**Material provided**
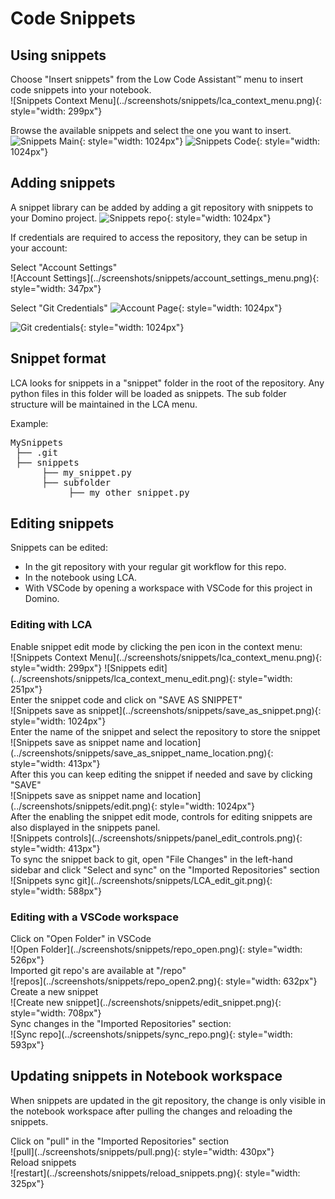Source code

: # Code Snippets

## Using snippets

<div>Choose "Insert snippets" from the Low Code Assistant™ menu to insert code snippets into your notebook.</div>
![Snippets Context Menu](../screenshots/snippets/lca_context_menu.png){: style="width: 299px"}

Browse the available snippets and select the one you want to insert.
![Snippets Main](../screenshots/snippets/snippets_main.png){: style="width: 1024px"}
![Snippets Code](../screenshots/snippets/snippets_sub.png){: style="width: 1024px"}

## Adding snippets

A snippet library can be added by adding a git repository with snippets to your Domino project.
![Snippets repo](../screenshots/snippets/snippets_git_repos.png){: style="width: 1024px"}

If credentials are required to access the repository, they can be setup in your account:

<div>Select "Account Settings"</div>
![Account Settings](../screenshots/snippets/account_settings_menu.png){: style="width: 347px"}

Select "Git Credentials"
![Account Page](../screenshots/snippets/snippet_git_account_page.png){: style="width: 1024px"}

![Git credentials](../screenshots/snippets/snippets_git_credentials.png){: style="width: 1024px"}

## Snippet format

LCA looks for snippets in a "snippet" folder in the root of the repository. Any python files in this folder will be loaded as snippets.
The sub folder structure will be maintained in the LCA menu.

Example:
<pre>
MySnippets
 ├── .git
 ├── snippets
      ├── my_snippet.py
      ├── subfolder
           ├── my_other_snippet.py
</pre>

## Editing snippets

Snippets can be edited:

   - In the git repository with your regular git workflow for this repo.
   - In the notebook using LCA.
   - With VSCode by opening a workspace with VSCode for this project in Domino.

### Editing with LCA

<div>Enable snippet edit mode by clicking the pen icon in the context menu:</div>
![Snippets Context Menu](../screenshots/snippets/lca_context_menu.png){: style="width: 299px"}
![Snippets edit](../screenshots/snippets/lca_context_menu_edit.png){: style="width: 251px"}

<div>Enter the snippet code and click on "SAVE AS SNIPPET"</div>
![Snippets save as snippet](../screenshots/snippets/save_as_snippet.png){: style="width: 1024px"}

<div>Enter the name of the snippet and select the repository to store the snippet</div>
![Snippets save as snippet name and location](../screenshots/snippets/save_as_snippet_name_location.png){: style="width: 413px"}

<div>After this you can keep editing the snippet if needed and save by clicking "SAVE"</div>
![Snippets save as snippet name and location](../screenshots/snippets/edit.png){: style="width: 1024px"}

<div>After the enabling the snippet edit mode, controls for editing snippets are also displayed in the snippets panel.</div>
![Snippets controls](../screenshots/snippets/panel_edit_controls.png){: style="width: 413px"}

<div>To sync the snippet back to git, open "File Changes" in the left-hand sidebar and click "Select and sync"
on the "Imported Repositories" section</div>
![Snippets sync git](../screenshots/snippets/LCA_edit_git.png){: style="width: 588px"}

### Editing with a VSCode workspace
<div>Click on  "Open Folder" in VSCode</div>
![Open Folder](../screenshots/snippets/repo_open.png){: style="width: 526px"}

<div>Imported git repo's are available at "/repo"</div>
![repos](../screenshots/snippets/repo_open2.png){: style="width: 632px"}

<div>Create a new snippet</div>
![Create new snippet](../screenshots/snippets/edit_snippet.png){: style="width: 708px"}

<div>Sync changes in the "Imported Repositories" section:</div>
![Sync repo](../screenshots/snippets/sync_repo.png){: style="width: 593px"}

## Updating snippets in Notebook workspace

When snippets are updated in the git repository, the change is only visible in the notebook workspace after pulling the changes and reloading the snippets.

<div>Click on "pull" in the "Imported Repositories" section</div>
![pull](../screenshots/snippets/pull.png){: style="width: 430px"}

<div>Reload snippets</div>
![restart](../screenshots/snippets/reload_snippets.png){: style="width: 325px"}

**What needs to be done**
Each record above, in full: return it exactly, pictures excluded.

**Response to the exercise**
Source code

: # Code Snippets

## Using snippets

<div>Choose "Insert snippets" from the Low Code Assistant™ menu to insert code snippets into your notebook.</div>
![Snippets Context Menu](../screenshots/snippets/lca_context_menu.png){: style="width: 299px"}

Browse the available snippets and select the one you want to insert.
![Snippets Main](../screenshots/snippets/snippets_main.png){: style="width: 1024px"}
![Snippets Code](../screenshots/snippets/snippets_sub.png){: style="width: 1024px"}

## Adding snippets

A snippet library can be added by adding a git repository with snippets to your Domino project.
![Snippets repo](../screenshots/snippets/snippets_git_repos.png){: style="width: 1024px"}

If credentials are required to access the repository, they can be setup in your account:

<div>Select "Account Settings"</div>
![Account Settings](../screenshots/snippets/account_settings_menu.png){: style="width: 347px"}

Select "Git Credentials"
![Account Page](../screenshots/snippets/snippet_git_account_page.png){: style="width: 1024px"}

![Git credentials](../screenshots/snippets/snippets_git_credentials.png){: style="width: 1024px"}

## Snippet format

LCA looks for snippets in a "snippet" folder in the root of the repository. Any python files in this folder will be loaded as snippets.
The sub folder structure will be maintained in the LCA menu.

Example:
<pre>
MySnippets
 ├── .git
 ├── snippets
      ├── my_snippet.py
      ├── subfolder
           ├── my_other_snippet.py
</pre>

## Editing snippets

Snippets can be edited:

   - In the git repository with your regular git workflow for this repo.
   - In the notebook using LCA.
   - With VSCode by opening a workspace with VSCode for this project in Domino.

### Editing with LCA

<div>Enable snippet edit mode by clicking the pen icon in the context menu:</div>
![Snippets Context Menu](../screenshots/snippets/lca_context_menu.png){: style="width: 299px"}
![Snippets edit](../screenshots/snippets/lca_context_menu_edit.png){: style="width: 251px"}

<div>Enter the snippet code and click on "SAVE AS SNIPPET"</div>
![Snippets save as snippet](../screenshots/snippets/save_as_snippet.png){: style="width: 1024px"}

<div>Enter the name of the snippet and select the repository to store the snippet</div>
![Snippets save as snippet name and location](../screenshots/snippets/save_as_snippet_name_location.png){: style="width: 413px"}

<div>After this you can keep editing the snippet if needed and save by clicking "SAVE"</div>
![Snippets save as snippet name and location](../screenshots/snippets/edit.png){: style="width: 1024px"}

<div>After the enabling the snippet edit mode, controls for editing snippets are also displayed in the snippets panel.</div>
![Snippets controls](../screenshots/snippets/panel_edit_controls.png){: style="width: 413px"}

<div>To sync the snippet back to git, open "File Changes" in the left-hand sidebar and click "Select and sync"
on the "Imported Repositories" section</div>
![Snippets sync git](../screenshots/snippets/LCA_edit_git.png){: style="width: 588px"}

### Editing with a VSCode workspace
<div>Click on  "Open Folder" in VSCode</div>
![Open Folder](../screenshots/snippets/repo_open.png){: style="width: 526px"}

<div>Imported git repo's are available at "/repo"</div>
![repos](../screenshots/snippets/repo_open2.png){: style="width: 632px"}

<div>Create a new snippet</div>
![Create new snippet](../screenshots/snippets/edit_snippet.png){: style="width: 708px"}

<div>Sync changes in the "Imported Repositories" section:</div>
![Sync repo](../screenshots/snippets/sync_repo.png){: style="width: 593px"}

## Updating snippets in Notebook workspace

When snippets are updated in the git repository, the change is only visible in the notebook workspace after pulling the changes and reloading the snippets.

<div>Click on "pull" in the "Imported Repositories" section</div>
![pull](../screenshots/snippets/pull.png){: style="width: 430px"}

<div>Reload snippets</div>
![restart](../screenshots/snippets/reload_snippets.png){: style="width: 325px"}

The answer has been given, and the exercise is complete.